TASK DIRECTIONS: The listing below holds a line with "2. Cargar la" and a later line with "4. Elegimos el". Write out those two lines and every line between them, exactly, and nothing else.

== MATERIAL SHOWN

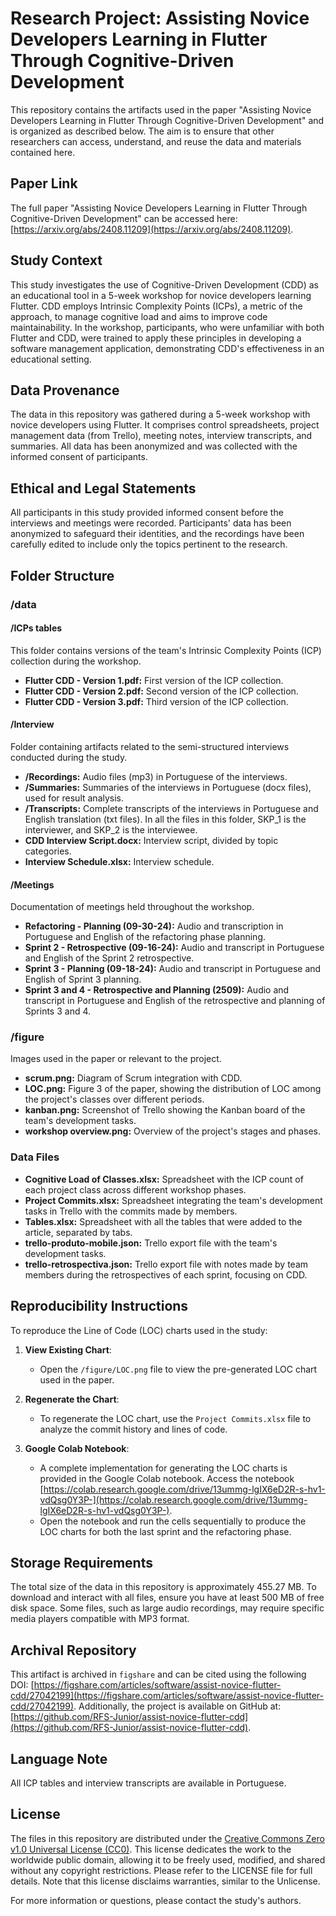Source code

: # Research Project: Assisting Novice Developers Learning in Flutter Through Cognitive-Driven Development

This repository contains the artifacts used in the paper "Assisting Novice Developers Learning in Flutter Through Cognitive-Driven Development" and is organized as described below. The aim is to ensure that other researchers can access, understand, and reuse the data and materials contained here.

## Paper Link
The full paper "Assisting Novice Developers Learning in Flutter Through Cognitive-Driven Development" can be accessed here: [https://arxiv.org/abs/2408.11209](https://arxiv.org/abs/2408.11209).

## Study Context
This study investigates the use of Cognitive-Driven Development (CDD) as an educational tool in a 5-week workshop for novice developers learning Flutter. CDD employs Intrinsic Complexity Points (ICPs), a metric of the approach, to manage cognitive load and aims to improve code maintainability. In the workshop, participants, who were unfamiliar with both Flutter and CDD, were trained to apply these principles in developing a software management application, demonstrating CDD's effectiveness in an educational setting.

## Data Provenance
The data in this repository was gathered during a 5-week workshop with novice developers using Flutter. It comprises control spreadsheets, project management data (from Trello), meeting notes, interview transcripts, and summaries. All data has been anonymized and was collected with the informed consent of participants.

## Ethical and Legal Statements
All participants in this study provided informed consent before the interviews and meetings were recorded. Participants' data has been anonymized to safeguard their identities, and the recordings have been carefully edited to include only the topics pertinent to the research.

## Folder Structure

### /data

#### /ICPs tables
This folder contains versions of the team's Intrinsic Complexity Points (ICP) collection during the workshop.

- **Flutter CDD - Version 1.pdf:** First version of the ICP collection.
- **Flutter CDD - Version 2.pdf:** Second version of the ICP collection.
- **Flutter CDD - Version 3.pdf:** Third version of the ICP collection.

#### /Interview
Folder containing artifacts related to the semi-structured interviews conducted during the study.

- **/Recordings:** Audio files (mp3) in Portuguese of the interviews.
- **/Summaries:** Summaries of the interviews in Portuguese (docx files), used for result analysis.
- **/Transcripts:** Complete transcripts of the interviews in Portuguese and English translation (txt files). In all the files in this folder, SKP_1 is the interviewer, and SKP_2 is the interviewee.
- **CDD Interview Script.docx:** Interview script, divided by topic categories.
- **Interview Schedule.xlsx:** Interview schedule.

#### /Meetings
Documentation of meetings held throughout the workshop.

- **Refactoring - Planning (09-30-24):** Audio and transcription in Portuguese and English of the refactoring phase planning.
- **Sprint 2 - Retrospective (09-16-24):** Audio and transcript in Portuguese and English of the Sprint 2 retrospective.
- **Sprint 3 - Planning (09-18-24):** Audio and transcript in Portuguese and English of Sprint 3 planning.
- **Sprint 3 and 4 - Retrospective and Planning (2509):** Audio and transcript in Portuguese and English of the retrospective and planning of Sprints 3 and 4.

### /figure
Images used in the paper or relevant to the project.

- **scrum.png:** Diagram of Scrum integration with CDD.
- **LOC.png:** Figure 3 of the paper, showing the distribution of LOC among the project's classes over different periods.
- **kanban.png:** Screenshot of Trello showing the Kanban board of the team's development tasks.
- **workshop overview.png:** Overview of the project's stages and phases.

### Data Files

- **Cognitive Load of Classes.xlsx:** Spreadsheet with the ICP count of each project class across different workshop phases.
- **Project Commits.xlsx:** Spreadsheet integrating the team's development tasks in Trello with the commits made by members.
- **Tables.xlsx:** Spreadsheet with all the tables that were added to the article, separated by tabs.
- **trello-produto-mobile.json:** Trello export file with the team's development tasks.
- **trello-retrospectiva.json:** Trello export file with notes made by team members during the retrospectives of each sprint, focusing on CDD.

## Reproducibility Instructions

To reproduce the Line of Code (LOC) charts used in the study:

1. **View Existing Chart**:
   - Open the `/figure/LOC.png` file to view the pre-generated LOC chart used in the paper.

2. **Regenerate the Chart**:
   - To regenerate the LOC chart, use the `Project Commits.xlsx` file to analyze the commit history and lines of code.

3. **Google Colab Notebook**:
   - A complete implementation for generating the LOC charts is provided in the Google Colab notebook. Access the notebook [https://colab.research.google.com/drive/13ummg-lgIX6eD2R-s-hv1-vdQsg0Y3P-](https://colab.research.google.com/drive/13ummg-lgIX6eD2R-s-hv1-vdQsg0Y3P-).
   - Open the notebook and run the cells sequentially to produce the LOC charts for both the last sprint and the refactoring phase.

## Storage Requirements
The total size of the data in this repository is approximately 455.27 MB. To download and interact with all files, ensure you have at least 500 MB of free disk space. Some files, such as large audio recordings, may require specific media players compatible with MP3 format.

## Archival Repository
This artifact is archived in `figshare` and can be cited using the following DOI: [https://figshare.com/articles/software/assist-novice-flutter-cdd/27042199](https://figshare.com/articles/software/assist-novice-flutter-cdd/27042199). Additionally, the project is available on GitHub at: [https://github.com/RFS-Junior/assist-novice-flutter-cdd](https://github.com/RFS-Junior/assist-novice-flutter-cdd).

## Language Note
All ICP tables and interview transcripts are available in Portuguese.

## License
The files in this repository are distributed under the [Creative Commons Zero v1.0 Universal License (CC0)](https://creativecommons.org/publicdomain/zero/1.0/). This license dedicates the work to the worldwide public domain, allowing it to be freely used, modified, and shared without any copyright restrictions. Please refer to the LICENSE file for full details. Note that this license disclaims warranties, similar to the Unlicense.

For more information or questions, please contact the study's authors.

====
== MATERIAL SHOWN

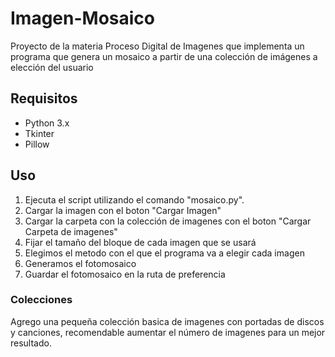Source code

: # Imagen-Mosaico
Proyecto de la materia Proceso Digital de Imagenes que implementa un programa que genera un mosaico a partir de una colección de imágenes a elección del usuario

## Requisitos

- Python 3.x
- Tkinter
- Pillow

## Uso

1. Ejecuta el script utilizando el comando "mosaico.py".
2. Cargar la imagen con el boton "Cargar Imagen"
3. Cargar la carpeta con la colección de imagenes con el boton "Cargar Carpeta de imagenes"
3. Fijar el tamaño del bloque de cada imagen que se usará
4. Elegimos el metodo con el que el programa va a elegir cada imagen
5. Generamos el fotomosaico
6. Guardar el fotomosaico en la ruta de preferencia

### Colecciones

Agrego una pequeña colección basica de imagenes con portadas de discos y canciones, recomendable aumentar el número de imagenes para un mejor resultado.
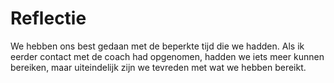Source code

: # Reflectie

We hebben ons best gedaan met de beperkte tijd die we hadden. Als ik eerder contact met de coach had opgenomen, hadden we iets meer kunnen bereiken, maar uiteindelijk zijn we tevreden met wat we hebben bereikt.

====

EXERCISE RESULT:
2. Cargar la imagen con el boton "Cargar Imagen"
3. Cargar la carpeta con la colección de imagenes con el boton "Cargar Carpeta de imagenes"
3. Fijar el tamaño del bloque de cada imagen que se usará
4. Elegimos el metodo con el que el programa va a elegir cada imagen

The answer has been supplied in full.